### Task brief
Search the data for "mathbf" and copy every matching line.

[Plain-text document sources]
*** Block opens ***

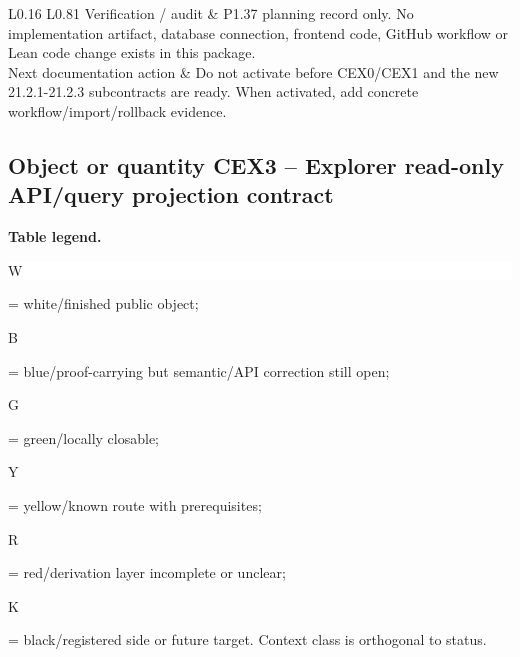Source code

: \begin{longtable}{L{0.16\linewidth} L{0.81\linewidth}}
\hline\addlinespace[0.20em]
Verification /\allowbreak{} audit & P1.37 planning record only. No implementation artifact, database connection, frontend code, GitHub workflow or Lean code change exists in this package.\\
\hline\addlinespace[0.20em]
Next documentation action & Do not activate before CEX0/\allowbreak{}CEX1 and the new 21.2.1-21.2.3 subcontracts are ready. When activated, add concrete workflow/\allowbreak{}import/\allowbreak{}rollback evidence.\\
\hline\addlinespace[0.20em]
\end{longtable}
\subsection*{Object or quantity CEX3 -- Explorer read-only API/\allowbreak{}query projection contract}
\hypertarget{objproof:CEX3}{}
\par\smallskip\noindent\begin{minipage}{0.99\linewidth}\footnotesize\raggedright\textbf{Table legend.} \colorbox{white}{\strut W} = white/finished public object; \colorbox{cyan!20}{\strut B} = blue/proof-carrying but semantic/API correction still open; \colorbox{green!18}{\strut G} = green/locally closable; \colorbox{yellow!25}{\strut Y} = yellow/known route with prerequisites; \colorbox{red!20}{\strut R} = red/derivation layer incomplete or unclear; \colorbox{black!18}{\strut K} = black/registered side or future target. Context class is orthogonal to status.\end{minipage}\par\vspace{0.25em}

*** Block closes ***
*** Block opens ***

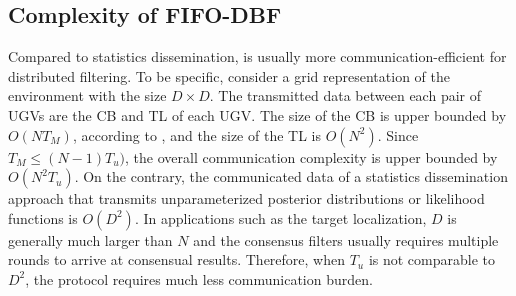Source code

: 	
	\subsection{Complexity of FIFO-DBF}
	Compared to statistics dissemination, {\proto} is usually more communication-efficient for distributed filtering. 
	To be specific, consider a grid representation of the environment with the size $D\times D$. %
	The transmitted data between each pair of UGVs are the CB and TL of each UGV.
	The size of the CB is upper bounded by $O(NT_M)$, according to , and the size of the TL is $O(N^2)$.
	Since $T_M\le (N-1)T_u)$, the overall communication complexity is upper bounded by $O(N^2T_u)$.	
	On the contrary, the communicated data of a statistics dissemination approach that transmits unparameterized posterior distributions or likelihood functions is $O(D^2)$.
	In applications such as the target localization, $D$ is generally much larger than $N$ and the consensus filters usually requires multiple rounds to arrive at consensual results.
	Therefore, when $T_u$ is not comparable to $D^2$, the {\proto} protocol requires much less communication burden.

*** Block closes ***
*** Block opens ***

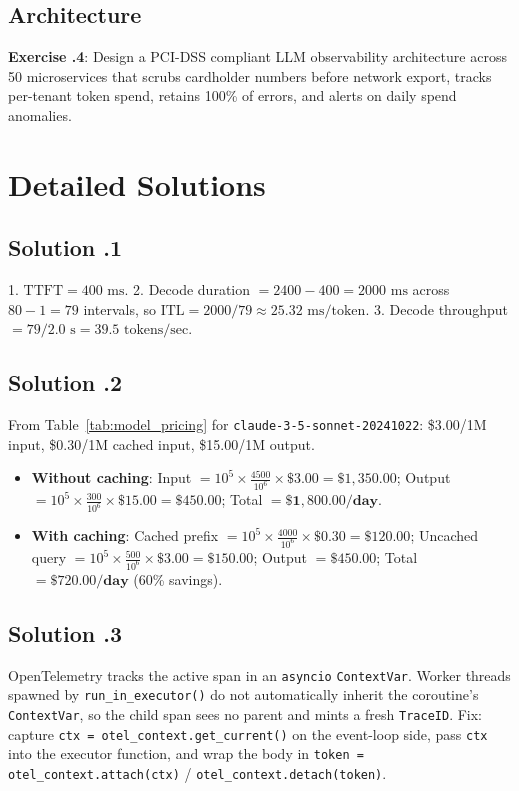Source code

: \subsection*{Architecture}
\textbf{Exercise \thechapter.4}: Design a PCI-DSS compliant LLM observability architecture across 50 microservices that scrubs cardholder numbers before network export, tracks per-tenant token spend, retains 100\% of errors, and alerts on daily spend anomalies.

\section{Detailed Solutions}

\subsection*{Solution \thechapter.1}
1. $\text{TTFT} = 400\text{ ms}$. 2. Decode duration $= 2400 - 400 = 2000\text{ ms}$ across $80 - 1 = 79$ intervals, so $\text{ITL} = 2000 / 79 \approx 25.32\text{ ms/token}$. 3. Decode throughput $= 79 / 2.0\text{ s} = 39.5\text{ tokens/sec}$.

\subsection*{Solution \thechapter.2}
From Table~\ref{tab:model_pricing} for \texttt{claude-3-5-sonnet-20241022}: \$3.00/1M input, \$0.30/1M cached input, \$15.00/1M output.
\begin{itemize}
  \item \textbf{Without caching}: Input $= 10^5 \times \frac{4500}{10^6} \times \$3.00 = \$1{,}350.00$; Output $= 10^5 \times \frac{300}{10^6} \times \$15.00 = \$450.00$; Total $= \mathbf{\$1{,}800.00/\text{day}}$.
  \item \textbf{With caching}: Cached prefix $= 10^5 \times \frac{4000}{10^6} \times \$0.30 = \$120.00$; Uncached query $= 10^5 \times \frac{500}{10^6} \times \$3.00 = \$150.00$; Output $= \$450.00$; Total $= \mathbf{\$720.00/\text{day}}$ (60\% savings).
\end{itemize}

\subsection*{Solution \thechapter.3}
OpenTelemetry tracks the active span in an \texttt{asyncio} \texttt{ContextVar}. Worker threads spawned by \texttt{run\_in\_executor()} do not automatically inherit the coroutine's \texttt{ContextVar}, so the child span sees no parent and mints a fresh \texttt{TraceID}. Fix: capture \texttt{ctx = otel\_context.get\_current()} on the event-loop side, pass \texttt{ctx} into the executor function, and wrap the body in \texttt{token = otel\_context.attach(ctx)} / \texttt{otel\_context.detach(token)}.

*** Block closes ***

### Task result
  \item \textbf{Without caching}: Input $= 10^5 \times \frac{4500}{10^6} \times \$3.00 = \$1{,}350.00$; Output $= 10^5 \times \frac{300}{10^6} \times \$15.00 = \$450.00$; Total $= \mathbf{\$1{,}800.00/\text{day}}$.
  \item \textbf{With caching}: Cached prefix $= 10^5 \times \frac{4000}{10^6} \times \$0.30 = \$120.00$; Uncached query $= 10^5 \times \frac{500}{10^6} \times \$3.00 = \$150.00$; Output $= \$450.00$; Total $= \mathbf{\$720.00/\text{day}}$ (60\% savings).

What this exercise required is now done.